I'm genuinely struggling to see how this source shows real world inefficacy. In my friends, all of them stopped taking GLP-1 drugs within 2 years because all of them lost the weight they wanted to.
Out of curiosity, what sources lead you to believe this?
They absolutely do not, unless you’re getting too many calories.
Individual foods are—with some exceptions—neither bad for you nor good for you. A healthy diet can occasionally include doughnuts, and milkshakes. Your overall diet is what matters.
Most green vegetables you can eat unlimited amount and stay healthy. They are absolutely "good" food. (Please don't reply with something trite like "oh, but what about the pesticide residues?") The same can be said for high fiber (soluable and insoluable) fruits like apples, oranges, and bananas. As long as eaten whole (minus skin for oranges and bananas), it is almost impossible to overeat these and they are absolutely "good" foods.
Sure, they are not mercury-level toxic. However, these recommendations are for people who consume way too much of these dishes, and it's a safe assumption that this is the case for a significant part of the population.
Sure. We’re saying roughly the same thing. For most Americans, hamburgers cause heart disease because we don’t exercise enough or eat enough plants. If you’re backpacking twenty miles a day, sure, eat whatever, you won’t suffer inflammation or obesity from it. (Though you may run nutritional deficiencies. And you’re building bad habits for when your activity necessarily tapers off.)

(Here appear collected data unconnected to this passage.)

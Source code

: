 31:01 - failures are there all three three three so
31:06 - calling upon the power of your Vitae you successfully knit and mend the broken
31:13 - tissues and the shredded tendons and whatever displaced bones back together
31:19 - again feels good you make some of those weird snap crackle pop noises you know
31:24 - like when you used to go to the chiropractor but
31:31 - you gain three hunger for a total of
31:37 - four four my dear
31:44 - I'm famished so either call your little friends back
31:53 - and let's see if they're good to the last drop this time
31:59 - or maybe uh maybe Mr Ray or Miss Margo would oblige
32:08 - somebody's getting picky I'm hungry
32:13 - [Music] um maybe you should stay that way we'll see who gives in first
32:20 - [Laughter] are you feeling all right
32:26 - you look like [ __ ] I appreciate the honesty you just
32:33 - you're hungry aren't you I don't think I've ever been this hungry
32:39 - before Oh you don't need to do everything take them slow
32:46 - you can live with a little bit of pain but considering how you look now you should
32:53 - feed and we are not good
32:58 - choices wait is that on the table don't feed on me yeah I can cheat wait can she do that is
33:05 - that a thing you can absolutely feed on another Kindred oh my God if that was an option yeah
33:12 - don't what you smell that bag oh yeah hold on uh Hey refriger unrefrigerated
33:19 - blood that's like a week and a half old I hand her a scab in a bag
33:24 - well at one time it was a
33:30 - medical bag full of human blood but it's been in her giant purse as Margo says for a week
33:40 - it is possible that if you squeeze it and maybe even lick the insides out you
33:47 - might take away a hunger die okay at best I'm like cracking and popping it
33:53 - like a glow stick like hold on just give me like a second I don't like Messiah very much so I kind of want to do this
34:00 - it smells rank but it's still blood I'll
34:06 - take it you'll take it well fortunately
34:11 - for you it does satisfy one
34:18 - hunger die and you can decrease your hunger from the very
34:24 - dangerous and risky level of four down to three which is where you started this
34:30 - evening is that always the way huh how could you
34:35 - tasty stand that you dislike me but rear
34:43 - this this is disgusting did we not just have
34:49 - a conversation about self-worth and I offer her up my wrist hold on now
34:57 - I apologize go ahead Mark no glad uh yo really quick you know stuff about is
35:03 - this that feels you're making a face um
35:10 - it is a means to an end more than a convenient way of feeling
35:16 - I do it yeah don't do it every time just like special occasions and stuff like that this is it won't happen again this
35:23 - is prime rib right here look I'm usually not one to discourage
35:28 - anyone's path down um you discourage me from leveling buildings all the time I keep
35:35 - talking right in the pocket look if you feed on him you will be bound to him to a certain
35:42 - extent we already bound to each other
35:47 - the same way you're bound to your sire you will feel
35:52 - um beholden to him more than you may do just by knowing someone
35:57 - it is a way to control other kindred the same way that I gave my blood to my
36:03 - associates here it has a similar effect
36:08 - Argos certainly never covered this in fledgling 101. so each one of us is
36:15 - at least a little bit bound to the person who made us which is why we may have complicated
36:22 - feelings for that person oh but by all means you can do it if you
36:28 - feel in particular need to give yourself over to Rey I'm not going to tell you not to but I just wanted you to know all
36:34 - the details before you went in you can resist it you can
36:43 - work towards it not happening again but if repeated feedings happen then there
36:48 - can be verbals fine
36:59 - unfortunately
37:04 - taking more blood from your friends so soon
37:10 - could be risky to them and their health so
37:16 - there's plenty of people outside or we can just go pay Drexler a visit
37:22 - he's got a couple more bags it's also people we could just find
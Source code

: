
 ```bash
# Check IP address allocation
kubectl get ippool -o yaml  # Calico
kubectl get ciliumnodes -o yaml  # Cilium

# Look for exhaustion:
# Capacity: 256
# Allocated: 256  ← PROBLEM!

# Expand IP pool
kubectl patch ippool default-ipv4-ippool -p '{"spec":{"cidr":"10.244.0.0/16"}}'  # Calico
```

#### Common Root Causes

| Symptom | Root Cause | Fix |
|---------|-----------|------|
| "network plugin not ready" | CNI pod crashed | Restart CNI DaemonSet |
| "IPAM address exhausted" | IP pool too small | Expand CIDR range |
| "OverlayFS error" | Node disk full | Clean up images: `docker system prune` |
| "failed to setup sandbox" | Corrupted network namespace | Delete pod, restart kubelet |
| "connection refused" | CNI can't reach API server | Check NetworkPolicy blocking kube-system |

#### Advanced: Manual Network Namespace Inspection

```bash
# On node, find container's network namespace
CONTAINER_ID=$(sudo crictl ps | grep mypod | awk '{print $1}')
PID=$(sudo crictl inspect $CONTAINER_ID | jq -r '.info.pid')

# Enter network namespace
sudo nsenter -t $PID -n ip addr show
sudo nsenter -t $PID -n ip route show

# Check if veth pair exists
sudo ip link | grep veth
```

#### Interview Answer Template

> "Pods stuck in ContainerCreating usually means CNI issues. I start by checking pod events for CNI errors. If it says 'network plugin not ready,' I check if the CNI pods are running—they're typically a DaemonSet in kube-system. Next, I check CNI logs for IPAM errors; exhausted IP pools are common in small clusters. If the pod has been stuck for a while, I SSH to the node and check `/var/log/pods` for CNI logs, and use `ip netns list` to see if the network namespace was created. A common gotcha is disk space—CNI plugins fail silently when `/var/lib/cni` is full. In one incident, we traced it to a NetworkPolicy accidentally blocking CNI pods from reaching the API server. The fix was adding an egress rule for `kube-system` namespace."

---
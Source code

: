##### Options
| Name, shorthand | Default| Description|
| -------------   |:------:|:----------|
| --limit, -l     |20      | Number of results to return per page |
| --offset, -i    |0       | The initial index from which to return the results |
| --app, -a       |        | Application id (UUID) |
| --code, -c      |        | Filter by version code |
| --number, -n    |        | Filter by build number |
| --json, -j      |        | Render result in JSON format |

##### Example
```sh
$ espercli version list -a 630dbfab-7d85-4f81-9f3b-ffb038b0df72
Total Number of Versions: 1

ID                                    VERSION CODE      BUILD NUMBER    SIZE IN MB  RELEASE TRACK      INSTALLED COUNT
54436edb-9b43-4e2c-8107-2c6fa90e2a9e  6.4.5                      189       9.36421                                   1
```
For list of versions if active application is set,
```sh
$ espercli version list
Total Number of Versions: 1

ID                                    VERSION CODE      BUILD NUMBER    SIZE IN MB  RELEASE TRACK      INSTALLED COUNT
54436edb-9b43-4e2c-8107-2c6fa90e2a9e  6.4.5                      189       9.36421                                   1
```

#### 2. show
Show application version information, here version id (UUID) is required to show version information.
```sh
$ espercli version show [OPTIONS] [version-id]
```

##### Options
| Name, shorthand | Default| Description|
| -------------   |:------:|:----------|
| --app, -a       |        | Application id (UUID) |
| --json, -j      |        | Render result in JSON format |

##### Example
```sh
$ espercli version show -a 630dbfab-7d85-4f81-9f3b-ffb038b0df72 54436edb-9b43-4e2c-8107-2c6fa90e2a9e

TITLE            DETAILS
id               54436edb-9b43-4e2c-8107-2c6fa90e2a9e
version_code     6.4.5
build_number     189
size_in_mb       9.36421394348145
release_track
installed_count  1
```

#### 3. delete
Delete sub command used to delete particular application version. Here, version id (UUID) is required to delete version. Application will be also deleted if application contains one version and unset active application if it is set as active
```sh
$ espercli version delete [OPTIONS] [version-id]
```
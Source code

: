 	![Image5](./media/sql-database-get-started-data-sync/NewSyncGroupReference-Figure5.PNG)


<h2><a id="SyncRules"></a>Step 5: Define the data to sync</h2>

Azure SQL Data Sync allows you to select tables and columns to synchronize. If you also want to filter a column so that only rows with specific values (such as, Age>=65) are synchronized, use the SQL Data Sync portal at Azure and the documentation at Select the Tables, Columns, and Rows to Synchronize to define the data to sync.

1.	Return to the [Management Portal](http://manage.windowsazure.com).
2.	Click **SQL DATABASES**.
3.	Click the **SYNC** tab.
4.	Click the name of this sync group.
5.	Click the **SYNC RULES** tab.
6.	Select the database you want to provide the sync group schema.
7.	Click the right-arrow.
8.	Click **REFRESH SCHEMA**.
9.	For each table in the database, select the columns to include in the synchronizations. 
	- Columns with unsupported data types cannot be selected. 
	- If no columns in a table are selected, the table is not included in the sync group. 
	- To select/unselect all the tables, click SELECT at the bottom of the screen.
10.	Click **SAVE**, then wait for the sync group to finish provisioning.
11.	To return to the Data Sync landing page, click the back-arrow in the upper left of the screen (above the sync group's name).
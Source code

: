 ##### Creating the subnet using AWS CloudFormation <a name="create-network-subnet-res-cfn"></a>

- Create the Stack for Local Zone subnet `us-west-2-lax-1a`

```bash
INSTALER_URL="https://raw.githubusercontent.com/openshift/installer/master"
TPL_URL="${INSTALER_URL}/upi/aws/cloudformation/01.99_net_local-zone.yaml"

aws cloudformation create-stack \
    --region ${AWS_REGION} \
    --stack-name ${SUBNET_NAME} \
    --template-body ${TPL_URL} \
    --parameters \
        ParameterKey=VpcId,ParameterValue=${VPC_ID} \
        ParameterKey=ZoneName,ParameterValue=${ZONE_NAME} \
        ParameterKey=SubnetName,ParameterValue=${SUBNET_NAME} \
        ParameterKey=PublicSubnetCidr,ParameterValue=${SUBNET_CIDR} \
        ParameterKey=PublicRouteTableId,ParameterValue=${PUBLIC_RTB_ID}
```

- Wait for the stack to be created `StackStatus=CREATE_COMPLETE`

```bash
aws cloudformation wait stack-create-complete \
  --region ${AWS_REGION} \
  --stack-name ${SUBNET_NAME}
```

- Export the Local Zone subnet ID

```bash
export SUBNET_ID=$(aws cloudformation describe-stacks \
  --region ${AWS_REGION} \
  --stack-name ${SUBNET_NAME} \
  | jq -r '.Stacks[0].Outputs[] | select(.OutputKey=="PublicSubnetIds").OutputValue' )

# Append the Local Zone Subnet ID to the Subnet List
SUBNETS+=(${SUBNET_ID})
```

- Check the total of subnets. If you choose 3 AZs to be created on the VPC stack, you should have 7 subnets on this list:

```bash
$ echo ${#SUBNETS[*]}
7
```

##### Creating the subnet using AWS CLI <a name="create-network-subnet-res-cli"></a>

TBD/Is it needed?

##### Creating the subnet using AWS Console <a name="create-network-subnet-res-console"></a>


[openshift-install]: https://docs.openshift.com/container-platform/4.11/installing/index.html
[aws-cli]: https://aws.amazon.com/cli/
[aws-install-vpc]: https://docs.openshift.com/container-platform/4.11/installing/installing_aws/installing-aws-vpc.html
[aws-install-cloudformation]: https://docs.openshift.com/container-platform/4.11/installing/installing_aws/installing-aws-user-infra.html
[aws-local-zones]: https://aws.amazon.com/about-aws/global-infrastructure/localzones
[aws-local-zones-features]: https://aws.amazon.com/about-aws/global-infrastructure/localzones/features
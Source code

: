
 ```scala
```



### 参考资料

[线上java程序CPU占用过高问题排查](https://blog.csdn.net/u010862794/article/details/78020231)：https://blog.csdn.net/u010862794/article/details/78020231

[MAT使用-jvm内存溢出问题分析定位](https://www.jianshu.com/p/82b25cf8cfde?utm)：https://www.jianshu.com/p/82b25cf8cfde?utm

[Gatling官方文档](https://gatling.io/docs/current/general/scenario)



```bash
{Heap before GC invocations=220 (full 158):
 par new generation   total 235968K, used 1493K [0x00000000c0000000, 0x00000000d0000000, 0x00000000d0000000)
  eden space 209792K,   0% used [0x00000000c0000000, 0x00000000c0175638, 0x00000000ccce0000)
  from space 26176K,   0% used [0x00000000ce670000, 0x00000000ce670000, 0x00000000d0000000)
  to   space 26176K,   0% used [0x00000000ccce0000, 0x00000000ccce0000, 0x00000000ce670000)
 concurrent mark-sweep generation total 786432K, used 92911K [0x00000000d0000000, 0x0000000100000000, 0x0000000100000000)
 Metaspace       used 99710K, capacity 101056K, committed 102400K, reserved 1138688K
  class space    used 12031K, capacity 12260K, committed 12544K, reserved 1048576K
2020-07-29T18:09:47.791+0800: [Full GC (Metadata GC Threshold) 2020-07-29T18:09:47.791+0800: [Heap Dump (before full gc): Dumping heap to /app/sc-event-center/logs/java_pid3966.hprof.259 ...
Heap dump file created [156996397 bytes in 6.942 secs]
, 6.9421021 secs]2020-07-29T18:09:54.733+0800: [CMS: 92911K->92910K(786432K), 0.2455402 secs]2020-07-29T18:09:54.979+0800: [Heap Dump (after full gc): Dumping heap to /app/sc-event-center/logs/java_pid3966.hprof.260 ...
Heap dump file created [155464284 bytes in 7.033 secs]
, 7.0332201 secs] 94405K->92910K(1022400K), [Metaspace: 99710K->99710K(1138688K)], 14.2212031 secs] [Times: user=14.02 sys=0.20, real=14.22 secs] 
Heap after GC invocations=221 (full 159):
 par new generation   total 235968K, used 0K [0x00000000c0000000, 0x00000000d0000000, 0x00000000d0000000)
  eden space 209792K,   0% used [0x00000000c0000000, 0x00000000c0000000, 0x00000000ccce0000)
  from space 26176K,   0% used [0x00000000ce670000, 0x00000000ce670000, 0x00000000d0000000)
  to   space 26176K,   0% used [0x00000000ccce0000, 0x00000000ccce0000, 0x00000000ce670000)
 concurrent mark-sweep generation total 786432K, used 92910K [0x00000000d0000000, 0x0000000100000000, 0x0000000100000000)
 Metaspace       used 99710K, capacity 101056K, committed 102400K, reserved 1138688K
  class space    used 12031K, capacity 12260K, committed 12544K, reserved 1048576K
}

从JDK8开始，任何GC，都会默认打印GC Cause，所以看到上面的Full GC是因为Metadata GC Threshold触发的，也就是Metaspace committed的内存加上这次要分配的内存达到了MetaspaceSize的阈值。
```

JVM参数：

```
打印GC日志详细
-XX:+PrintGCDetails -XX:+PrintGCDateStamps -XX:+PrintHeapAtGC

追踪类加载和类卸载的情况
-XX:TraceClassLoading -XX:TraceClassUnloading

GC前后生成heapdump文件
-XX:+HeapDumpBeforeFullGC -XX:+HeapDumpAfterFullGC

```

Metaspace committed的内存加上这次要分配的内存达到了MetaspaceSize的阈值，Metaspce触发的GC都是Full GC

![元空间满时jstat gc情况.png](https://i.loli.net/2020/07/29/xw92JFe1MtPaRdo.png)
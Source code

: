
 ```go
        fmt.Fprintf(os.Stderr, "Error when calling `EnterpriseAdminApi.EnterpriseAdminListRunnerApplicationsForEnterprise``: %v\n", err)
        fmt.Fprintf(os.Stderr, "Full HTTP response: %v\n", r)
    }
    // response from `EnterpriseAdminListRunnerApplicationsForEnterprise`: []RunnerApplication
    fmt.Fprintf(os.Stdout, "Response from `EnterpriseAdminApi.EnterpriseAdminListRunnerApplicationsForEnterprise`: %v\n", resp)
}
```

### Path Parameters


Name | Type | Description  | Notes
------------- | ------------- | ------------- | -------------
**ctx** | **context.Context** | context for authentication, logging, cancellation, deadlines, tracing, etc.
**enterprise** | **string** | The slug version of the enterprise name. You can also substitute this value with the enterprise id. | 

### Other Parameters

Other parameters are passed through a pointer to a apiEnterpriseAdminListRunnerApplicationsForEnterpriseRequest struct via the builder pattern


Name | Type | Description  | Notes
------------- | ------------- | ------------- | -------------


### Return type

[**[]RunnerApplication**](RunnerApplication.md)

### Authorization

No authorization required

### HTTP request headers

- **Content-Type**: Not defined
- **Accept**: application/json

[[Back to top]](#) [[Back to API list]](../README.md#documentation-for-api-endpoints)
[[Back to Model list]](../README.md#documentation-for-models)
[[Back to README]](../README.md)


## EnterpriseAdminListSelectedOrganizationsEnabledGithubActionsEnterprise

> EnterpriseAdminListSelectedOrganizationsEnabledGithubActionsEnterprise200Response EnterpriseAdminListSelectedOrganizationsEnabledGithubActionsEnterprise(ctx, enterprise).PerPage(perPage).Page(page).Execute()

Hamburgers are not causing heart disease and diabetes for most Americans. Bad diets loaded with too many calories, too many saturated fats, and too many simple carbs are.
Messaging matters. When you tell people hamburgers and bacon and everything they love are bad, they stop listening, give up, or just eat some other junk that wasn’t prohibited. When you tell them some foods are good, they start buying into superfood marketing.
Diet is the only thing that matters. Lots of veggies are extremely useful because they add bulk without adding calories, and along with fresh fruits are great sources of fiber. Cheeseburgers can only come so often because they’re extremely calorie dense and send enormous reward signals to your brain.
Give people the tools they need to thrive, not just “don’t eat these specific bad foods, eat these specific good foods”.